I used to hang out at CBGB. I met many, many good friends there and some nice girls, too. I played there several times with my band Konelrad. Once some girls threw some drinks at our handsome guitar player and, unfortunately, those drinks belonged to some Hells Angels, who began wiping up the place with the girls and their entourage. It was a great moment for me. I did my best Mick Jagger imitation, shouting into the microphone, "Brothers and sisters, brothers and sisters, why are we fightin'?"
I saw amazing shows there: Blondie, the Ramones, Suicide, Television, Talking Heads, the Patti Smith Group, the Dead Boys, the Dictators, Jayne County, Tuff Darts, Robert Gordon, the Heartbreakers, Mink DeVille, the Fleshtones, the Marbles, the Mumps, the Kojaks, the Damned, the Jam, Erasers, the Sic Fucks, Steel Tips, Richard Hell and the Voidoids, Walter Steding, and Zev, just to name a few. I even saw AC/DC there.
It was a great place because it was big and loose. And it happened completely by accident. The owner, Hilly Kristal, got fantastically lucky. He opened the place as a venue for country and bluegrass; then, one day soon afterward, the guys from Television were walking down the Bowery, went in, saw the P.A. system, and asked if they could play there. The rest is history. I saw Television there, maybe at their first engagement. The place was a hellhole, but the bands were great.
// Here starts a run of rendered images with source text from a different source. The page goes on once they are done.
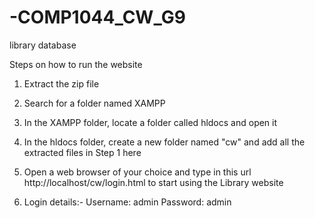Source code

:# -COMP1044_CW_G9
library database 

Steps on how to run the website

1. Extract the zip file

2. Search for a folder named XAMPP

3. In the XAMPP folder, locate a folder called hldocs and open it

4. In the hldocs folder, create a new folder named "cw" and add all the extracted files in Step 1 here

5. Open a web browser of your choice and type in this url http://localhost/cw/login.html to start using the Library website

6. Login details:-
   Username: admin
   Password: admin
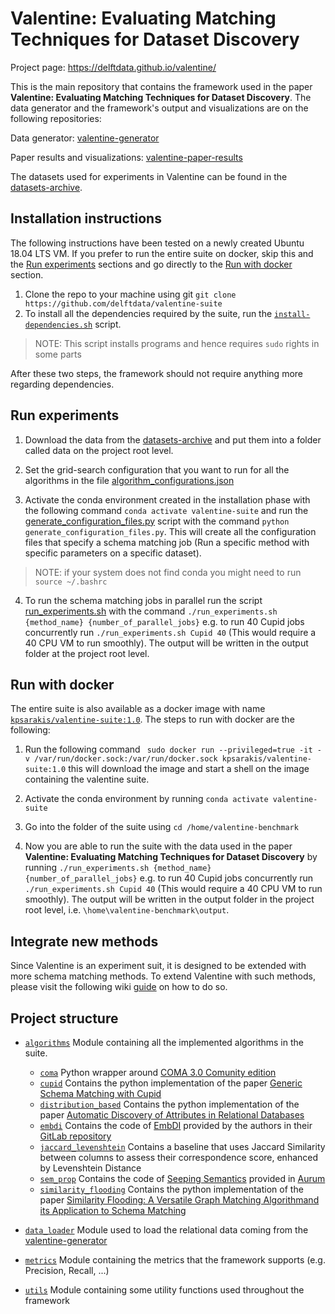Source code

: # Valentine: Evaluating Matching Techniques for Dataset Discovery

Project page: https://delftdata.github.io/valentine/

This is the main repository that contains the framework used in the paper **Valentine: Evaluating Matching Techniques for Dataset Discovery**. The data generator and the framework's output and visualizations are on the following repositories:

Data generator: [valentine-generator](https://github.com/delftdata/valentine-generator)

Paper results and visualizations: [valentine-paper-results](https://github.com/delftdata/valentine-paper-results)

The datasets used for experiments in Valentine can be found in the [datasets-archive](https://surfdrive.surf.nl/files/index.php/s/QU5oxyNMuVguEku).

## Installation instructions
The following instructions have been tested on a newly created Ubuntu 18.04 LTS VM. If you prefer to run the entire suite on docker, skip this and the [Run experiments](#run-experiments) sections and go directly to the [Run with docker](#run-with-docker) section.

1. Clone the repo to your machine using git `git clone https://github.com/delftdata/valentine-suite`
2. To install all the dependencies required by the suite, run the [`install-dependencies.sh`](https://github.com/delftdata/valentine-suite/blob/master/install-dependencies.sh) script. 

> NOTE: This script installs programs and hence requires `sudo` rights in some parts

After these two steps, the framework should not require anything more regarding dependencies.

## Run experiments
1. Download the data from the [datasets-archive](https://surfdrive.surf.nl/files/index.php/s/QU5oxyNMuVguEku) and put them into a folder called data on the project root level. 

2. Set the grid-search configuration that you want to run for all the algorithms in the file [algorithm_configurations.json](https://github.com/delftdata/valentine-suite/blob/master/algorithm_configurations.json)

3. Activate the conda environment created in the installation phase with the following command `conda activate valentine-suite` and run the [generate_configuration_files.py](https://github.com/delftdata/valentine-suite/blob/master/generate_configuration_files.py) script with the command `python generate_configuration_files.py`. This will create all the configuration files that specify a schema matching job (Run a specific method with specific parameters on a specific dataset). 

> NOTE: if your system does not find conda you might need to run `source ~/.bashrc`

4. To run the schema matching jobs in parallel run the script [run_experiments.sh](https://github.com/delftdata/valentine-suite/blob/master/run_experiments.sh) with the command `./run_experiments.sh {method_name} {number_of_parallel_jobs}` e.g. to run 40 Cupid jobs concurrently run `./run_experiments.sh Cupid 40` (This would require a 40 CPU VM to run smoothly). The output will be written in the output folder at the project root level.

## Run with docker
The entire suite is also available as a docker image with name [`kpsarakis/valentine-suite:1.0`](https://hub.docker.com/layers/kpsarakis/valentine-suite/1.0/images/sha256-a3e4a359bb45d05687475af6d19104a85c494b2ac91384373d6d1a769639e62e?context=repo). The steps to run with docker are the following: 

1. Run the following command ` sudo docker run --privileged=true -it -v /var/run/docker.sock:/var/run/docker.sock kpsarakis/valentine-suite:1.0` this will download the image and start a shell on the image containing the valentine suite.

2. Activate the conda environment by running `conda activate valentine-suite`

3. Go into the folder of the suite using `cd /home/valentine-benchmark`

4. Now you are able to run the suite with the data used in the paper **Valentine: Evaluating Matching Techniques for Dataset Discovery** by running `./run_experiments.sh {method_name} {number_of_parallel_jobs}` e.g. to run 40 Cupid jobs concurrently run `./run_experiments.sh Cupid 40` (This would require a 40 CPU VM to run smoothly). The output will be written in the output folder in the project root level, i.e. `\home\valentine-benchmark\output`.


## Integrate new methods
Since Valentine is an experiment suit, it is designed to be extended with more schema matching methods. To extend Valentine with such methods, please visit the following wiki [guide](https://github.com/delftdata/valentine-suite/wiki/Integrate-new-methods) on how to do so. 

## Project structure

* [`algorithms`](https://github.com/delftdata/valentine-suite/tree/master/algorithms) Module containing all the implemented algorithms in the suite.
   * [`coma`](https://github.com/delftdata/valentine-suite/tree/master/algorithms/coma) Python wrapper around [COMA 3.0 Comunity edition](https://sourceforge.net/projects/coma-ce/)
   * [`cupid`](https://github.com/delftdata/valentine-suite/tree/master/algorithms/cupid) Contains the python implementation of the paper [Generic Schema Matching with Cupid](http://citeseerx.ist.psu.edu/viewdoc/download?doi=10.1.1.79.4079&rep=rep1&type=pdf)
   * [`distribution_based`](https://github.com/delftdata/valentine-suite/tree/master/algorithms/distribution_based) Contains the python implementation of the paper [Automatic Discovery of Attributes in Relational Databases](https://dl-acm-org.tudelft.idm.oclc.org/doi/pdf/10.1145/1989323.1989336)
    * [`embdi`](https://github.com/delftdata/valentine-suite/tree/master/algorithms/embdi) Contains the code of [EmbDI](https://dl.acm.org/doi/10.1145/3318464.3389742) provided by the authors in their [GitLab repository](https://gitlab.eurecom.fr/cappuzzo/embdi)
   * [`jaccard_levenshtein`](https://github.com/delftdata/valentine-suite/tree/master/algorithms/jaccard_levenshtein) Contains a baseline that uses Jaccard Similarity between columns to assess their correspondence score, enhanced by Levenshtein Distance
   * [`sem_prop`](https://github.com/delftdata/valentine-suite/tree/master/algorithms/sem_prop) Contains the code of [Seeping Semantics](http://da.qcri.org/ntang/pubs/icde2018semantic.pdf) provided in [Aurum](https://github.com/mitdbg/aurum-datadiscovery)
   * [`similarity_flooding`](https://github.com/delftdata/valentine-suite/tree/master/algorithms/similarity_flooding) Contains the python implementation of the paper [Similarity Flooding: A Versatile Graph Matching Algorithmand its Application to Schema Matching](http://p8090-ilpubs.stanford.edu.tudelft.idm.oclc.org/730/1/2002-1.pdf)
   
* [`data_loader`](https://github.com/delftdata/valentine-suite/tree/master/data_loader) Module used to load the relational data coming from the [valentine-generator](https://github.com/delftdata/valentine-generator)
* [`metrics`](https://github.com/delftdata/valentine-suite/tree/master/metrics) Module containing the metrics that the framework supports (e.g. Precision, Recall, ...) 
* [`utils`](https://github.com/delftdata/valentine-suite/tree/master/utils) Module containing some utility functions used throughout the framework
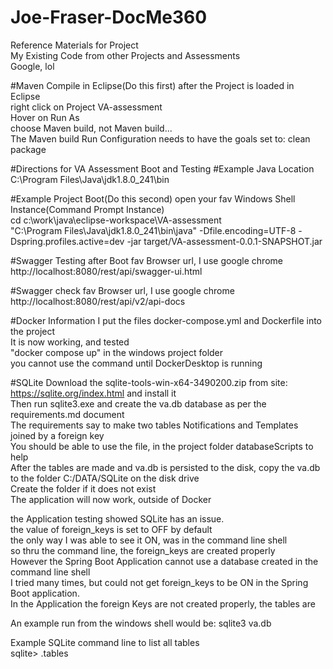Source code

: # Joe-Fraser-DocMe360

Reference Materials for Project<br/>
My Existing Code from other Projects and Assessments<br/>
Google, lol

#Maven Compile in Eclipse(Do this first)
after the Project is loaded in Eclipse<br/>
right click on Project VA-assessment<br>
Hover on Run As<br/>
choose Maven build, not Maven build...<br>
The Maven build Run Configuration needs to have the goals set to: clean package


#Directions for VA Assessment Boot and Testing
#Example Java Location
C:\Program Files\Java\jdk1.8.0_241\bin


#Example Project Boot(Do this second)
open your fav Windows Shell Instance(Command Prompt Instance)<br/>
cd c:\work\java\eclipse-workspace\VA-assessment<br/>
"C:\Program Files\Java\jdk1.8.0_241\bin\java" -Dfile.encoding=UTF-8 -Dspring.profiles.active=dev -jar target/VA-assessment-0.0.1-SNAPSHOT.jar


#Swagger Testing after Boot
fav Browser url, I use google chrome<br/>
http://localhost:8080/rest/api/swagger-ui.html

#Swagger check
fav Browser url, I use google chrome<br/>
http://localhost:8080/rest/api/v2/api-docs

#Docker Information
I put the files docker-compose.yml and Dockerfile into the project<br/>
It is now working, and tested<br/>
"docker compose up" in the windows project folder<br/>
you cannot use the command until DockerDesktop is running

#SQLite 
Download the sqlite-tools-win-x64-3490200.zip from site: https://sqlite.org/index.html and install it<br/>
Then run sqlite3.exe and create the va.db database as per the requirements.md document<br/>
The requirements say to make two tables Notifications and Templates joined by a foreign key<br/>
You should be able to use the file, in the project folder databaseScripts to help<br/>
After the tables are made and va.db is persisted to the disk, copy the va.db to the folder C:/DATA/SQLite on the disk drive<br/>
Create the folder if it does not exist<br/>
The application will now work, outside of Docker<br/>

the Application testing showed SQLite has an issue.<br/>
the value of foreign_keys is set to OFF by default<br/>
the only way I was able to see it ON, was in the command line shell<br/>
so thru the command line, the foreign_keys are created properly<br/>
However the Spring Boot Application cannot use a database created in the command line shell<br/>
I tried many times, but could not get foreign_keys to be ON in the Spring Boot application.<br/>
In the Application the foreign Keys are not created properly, the tables are<br/>

An example run from the windows shell would be:  sqlite3 va.db<br/>

Example SQLite command line to list all tables<br/>
sqlite> .tables <br/>



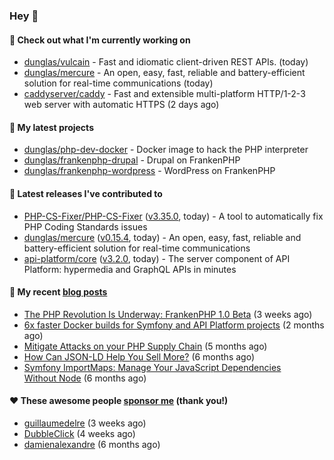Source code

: ### Hey 👋

#### 👷 Check out what I'm currently working on

- [dunglas/vulcain](https://github.com/dunglas/vulcain) - Fast and idiomatic client-driven REST APIs. (today)
- [dunglas/mercure](https://github.com/dunglas/mercure) - An open, easy, fast, reliable and battery-efficient solution for real-time communications (today)
- [caddyserver/caddy](https://github.com/caddyserver/caddy) - Fast and extensible multi-platform HTTP/1-2-3 web server with automatic HTTPS (2 days ago)

#### 🌱 My latest projects

- [dunglas/php-dev-docker](https://github.com/dunglas/php-dev-docker) - Docker image to hack the PHP interpreter
- [dunglas/frankenphp-drupal](https://github.com/dunglas/frankenphp-drupal) - Drupal on FrankenPHP
- [dunglas/frankenphp-wordpress](https://github.com/dunglas/frankenphp-wordpress) - WordPress on FrankenPHP

#### 🔭 Latest releases I've contributed to

- [PHP-CS-Fixer/PHP-CS-Fixer](https://github.com/PHP-CS-Fixer/PHP-CS-Fixer) ([v3.35.0](https://github.com/PHP-CS-Fixer/PHP-CS-Fixer/releases/tag/v3.35.0), today) - A tool to automatically fix PHP Coding Standards issues
- [dunglas/mercure](https://github.com/dunglas/mercure) ([v0.15.4](https://github.com/dunglas/mercure/releases/tag/v0.15.4), today) - An open, easy, fast, reliable and battery-efficient solution for real-time communications
- [api-platform/core](https://github.com/api-platform/core) ([v3.2.0](https://github.com/api-platform/core/releases/tag/v3.2.0), today) - The server component of API Platform: hypermedia and GraphQL APIs in minutes

#### 📜 My recent [blog posts](https://dunglas.fr)

- [The PHP Revolution Is Underway: FrankenPHP 1.0 Beta](https://dunglas.dev/2023/09/the-php-revolution-is-underway-frankenphp-1-0-beta/) (3 weeks ago)
- [6x faster Docker builds for Symfony and API Platform projects](https://dunglas.dev/2023/08/6x-faster-docker-builds-for-symfony-and-api-platform-projects/) (2 months ago)
- [Mitigate Attacks on your PHP Supply Chain](https://dunglas.dev/2023/05/mitigate-attacks-on-your-php-supply-chain/) (5 months ago)
- [How Can JSON-LD Help You Sell More?](https://dunglas.dev/2023/04/how-can-json-ld-help-you-sell-more/) (6 months ago)
- [Symfony ImportMaps: Manage Your JavaScript Dependencies Without Node](https://dunglas.dev/2023/03/symfony-importmaps-manage-your-javascript-dependencies-without-node/) (6 months ago)

#### ❤️ These awesome people [sponsor me](https://github.com/sponsors/dunglas) (thank you!)

- [guillaumedelre](https://github.com/guillaumedelre) (3 weeks ago)
- [DubbleClick](https://github.com/DubbleClick) (4 weeks ago)
- [damienalexandre](https://github.com/damienalexandre) (6 months ago)
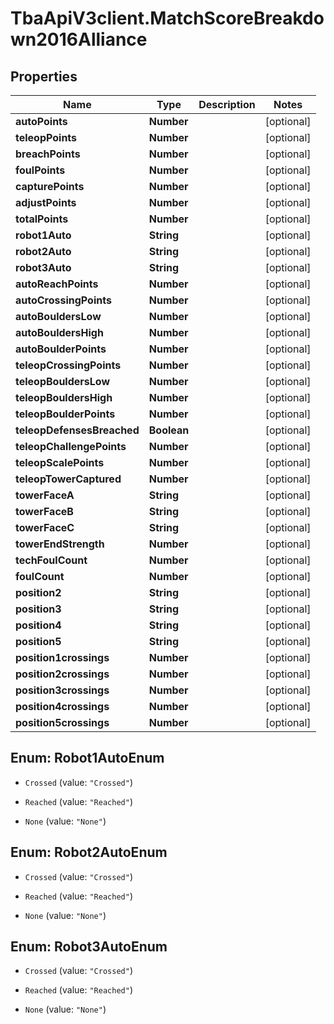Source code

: # TbaApiV3client.MatchScoreBreakdown2016Alliance

## Properties

Name | Type | Description | Notes
------------ | ------------- | ------------- | -------------
**autoPoints** | **Number** |  | [optional] 
**teleopPoints** | **Number** |  | [optional] 
**breachPoints** | **Number** |  | [optional] 
**foulPoints** | **Number** |  | [optional] 
**capturePoints** | **Number** |  | [optional] 
**adjustPoints** | **Number** |  | [optional] 
**totalPoints** | **Number** |  | [optional] 
**robot1Auto** | **String** |  | [optional] 
**robot2Auto** | **String** |  | [optional] 
**robot3Auto** | **String** |  | [optional] 
**autoReachPoints** | **Number** |  | [optional] 
**autoCrossingPoints** | **Number** |  | [optional] 
**autoBouldersLow** | **Number** |  | [optional] 
**autoBouldersHigh** | **Number** |  | [optional] 
**autoBoulderPoints** | **Number** |  | [optional] 
**teleopCrossingPoints** | **Number** |  | [optional] 
**teleopBouldersLow** | **Number** |  | [optional] 
**teleopBouldersHigh** | **Number** |  | [optional] 
**teleopBoulderPoints** | **Number** |  | [optional] 
**teleopDefensesBreached** | **Boolean** |  | [optional] 
**teleopChallengePoints** | **Number** |  | [optional] 
**teleopScalePoints** | **Number** |  | [optional] 
**teleopTowerCaptured** | **Number** |  | [optional] 
**towerFaceA** | **String** |  | [optional] 
**towerFaceB** | **String** |  | [optional] 
**towerFaceC** | **String** |  | [optional] 
**towerEndStrength** | **Number** |  | [optional] 
**techFoulCount** | **Number** |  | [optional] 
**foulCount** | **Number** |  | [optional] 
**position2** | **String** |  | [optional] 
**position3** | **String** |  | [optional] 
**position4** | **String** |  | [optional] 
**position5** | **String** |  | [optional] 
**position1crossings** | **Number** |  | [optional] 
**position2crossings** | **Number** |  | [optional] 
**position3crossings** | **Number** |  | [optional] 
**position4crossings** | **Number** |  | [optional] 
**position5crossings** | **Number** |  | [optional] 



## Enum: Robot1AutoEnum


* `Crossed` (value: `"Crossed"`)

* `Reached` (value: `"Reached"`)

* `None` (value: `"None"`)





## Enum: Robot2AutoEnum


* `Crossed` (value: `"Crossed"`)

* `Reached` (value: `"Reached"`)

* `None` (value: `"None"`)





## Enum: Robot3AutoEnum


* `Crossed` (value: `"Crossed"`)

* `Reached` (value: `"Reached"`)

* `None` (value: `"None"`)




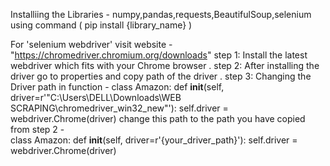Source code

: Installiing the Libraries -
 numpy,pandas,requests,BeautifulSoup,selenium    using command ( pip install {library_name} )


For 'selenium webdriver' visit website - "https://chromedriver.chromium.org/downloads"
step 1: Install the latest webdriver which fits with your Chrome browser .
step 2: After installing the driver go to properties and copy path of the driver .
step 3: Changing the Driver path in function - 
                                      class Amazon:
                                              def __init__(self, driver=r'"C:\Users\DELL\Downloads\WEB SCRAPING\chromedriver_win32_new"'):
                                                  self.driver = webdriver.Chrome(driver)
change this path to the path you have copied from step 2 -  
                                      class Amazon:
                                              def __init__(self, driver=r'{your_driver_path}'):
                                                  self.driver = webdriver.Chrome(driver)
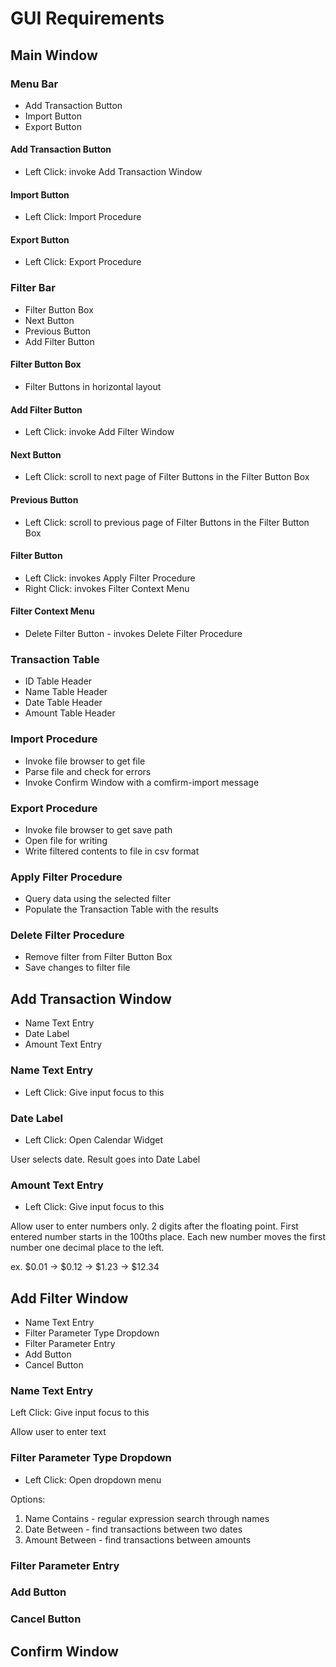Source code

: # GUI Requirements

## Main Window

### Menu Bar
* Add Transaction Button
* Import Button
* Export Button

#### Add Transaction Button
* Left Click: invoke Add Transaction Window

#### Import Button
* Left Click: Import Procedure

#### Export Button
* Left Click: Export Procedure

### Filter Bar
* Filter Button Box
* Next Button
* Previous Button
* Add Filter Button

#### Filter Button Box
* Filter Buttons in horizontal layout

#### Add Filter Button
* Left Click: invoke Add Filter Window

#### Next Button
* Left Click: scroll to next page of Filter Buttons in the Filter Button Box

#### Previous Button
* Left Click: scroll to previous page of Filter Buttons in the Filter Button Box

#### Filter Button
* Left Click: invokes Apply Filter Procedure
* Right Click: invokes Filter Context Menu

#### Filter Context Menu
* Delete Filter Button - invokes Delete Filter Procedure

### Transaction Table
* ID Table Header
* Name Table Header
* Date Table Header
* Amount Table Header

### Import Procedure
* Invoke file browser to get file
* Parse file and check for errors
* Invoke Confirm Window with a comfirm-import message

### Export Procedure
* Invoke file browser to get save path
* Open file for writing
* Write filtered contents to file in csv format

### Apply Filter Procedure
* Query data using the selected filter
* Populate the Transaction Table with the results

### Delete Filter Procedure
* Remove filter from Filter Button Box
* Save changes to filter file

## Add Transaction Window
* Name Text Entry
* Date Label
* Amount Text Entry

### Name Text Entry
* Left Click: Give input focus to this

### Date Label
* Left Click: Open Calendar Widget

User selects date. Result goes into Date Label

### Amount Text Entry
* Left Click: Give input focus to this

Allow user to enter numbers only. 2 digits after the floating point. First
entered number starts in the 100ths place. Each new number moves the first
number one decimal place to the left.

ex. $0.01 -> $0.12 -> $1.23 -> $12.34

## Add Filter Window
* Name Text Entry
* Filter Parameter Type Dropdown
* Filter Parameter Entry
* Add Button
* Cancel Button

### Name Text Entry
Left Click: Give input focus to this

Allow user to enter text

### Filter Parameter Type Dropdown
* Left Click: Open dropdown menu

Options:
1. Name Contains - regular expression search through names
2. Date Between - find transactions between two dates
3. Amount Between - find transactions between amounts

### Filter Parameter Entry

### Add Button

### Cancel Button

## Confirm Window

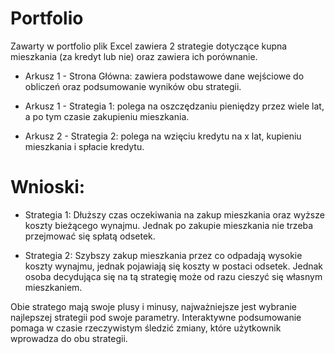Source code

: # Portfolio
Zawarty w portfolio plik Excel zawiera 2 strategie dotyczące kupna mieszkania (za kredyt lub nie) oraz zawiera ich porównanie.

- Arkusz 1 - Strona Główna: zawiera podstawowe dane wejściowe do obliczeń oraz podsumowanie wyników obu strategii.

- Arkusz 1 - Strategia 1: polega na oszczędzaniu pieniędzy przez wiele lat, a po tym czasie zakupieniu mieszkania.

- Arkusz 2 - Strategia 2: polega na wzięciu kredytu na x lat, kupieniu mieszkania i spłacie kredytu.

# Wnioski:

- Strategia 1: Dłuższy czas oczekiwania na zakup mieszkania oraz wyższe koszty bieżącego wynajmu. Jednak po zakupie mieszkania nie trzeba przejmować się spłatą odsetek.

- Strategia 2: Szybszy zakup mieszkania przez co odpadają wysokie koszty wynajmu, jednak pojawiają się koszty w postaci odsetek. Jednak osoba decydująca się na tą strategię może od razu cieszyć się własnym mieszkaniem.

Obie stratego mają swoje plusy i minusy, najważniejsze jest wybranie najlepszej strategii pod swoje parametry. Interaktywne podsumowanie pomaga w czasie rzeczywistym śledzić zmiany, które użytkownik wprowadza do obu strategii.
Hilly was nice. I don't think he knew what was going on, but he knew a good thing when he saw it. Photographer Roberta Bayley was the maître d' during the good old days, and she saw everything. Right across from the front desk where you paid was a check room. Nobody checked their stuff. That's where Hilly "walked" his dogs. It was not a place to order a hamburger, but it boasted one of the largest bars in New York City, along with décor that was totally anomalous and weird, but which was eventually subsumed by graffiti and volcanic ash from nearby Pompeii.

I think it's great that CB's hung on for all that time. It gave a lot of bands a place to grow up. But CB's should have known when to O.D. I hated all the whining and posturing of the last few years. This is New York, not a socialist country. Pay the rent or move somewhere else. Hilly didn't pay his rent for years, then acted like he was being treated unfairly for political reasons. And, of course, the club became a poster child against the development of the Bowery. As someone who lives a block away from the Bowery I'm all for the new hotels and the New Museum and the new Whole Foods on Houston Street. I may someday miss the unbelievable architectural eclecticism of the Bowery, but having a good memory of being chased by guys with knives there may make me view the gentrification of this ancient neighborhood with some optimism.
CB's had a great run. Its closing is not Bloomberg's fault, or Giuliani's. It's the way things are in New York. I am more concerned about losing all of our parking lots and gas stations to condos for the rich.
Hilly has been talking about moving the club to Las Vegas. It sounds good to me. I would love to be able to go to Vegas and see Patti Smith. In fact I think that's where she belongs. I miss young artists living in New York, but Manhattan's for rich people now. I always laugh when I hear Giuliani take credit for the drop in crime. Hey, all the criminals had to move out. Except the white collar guys.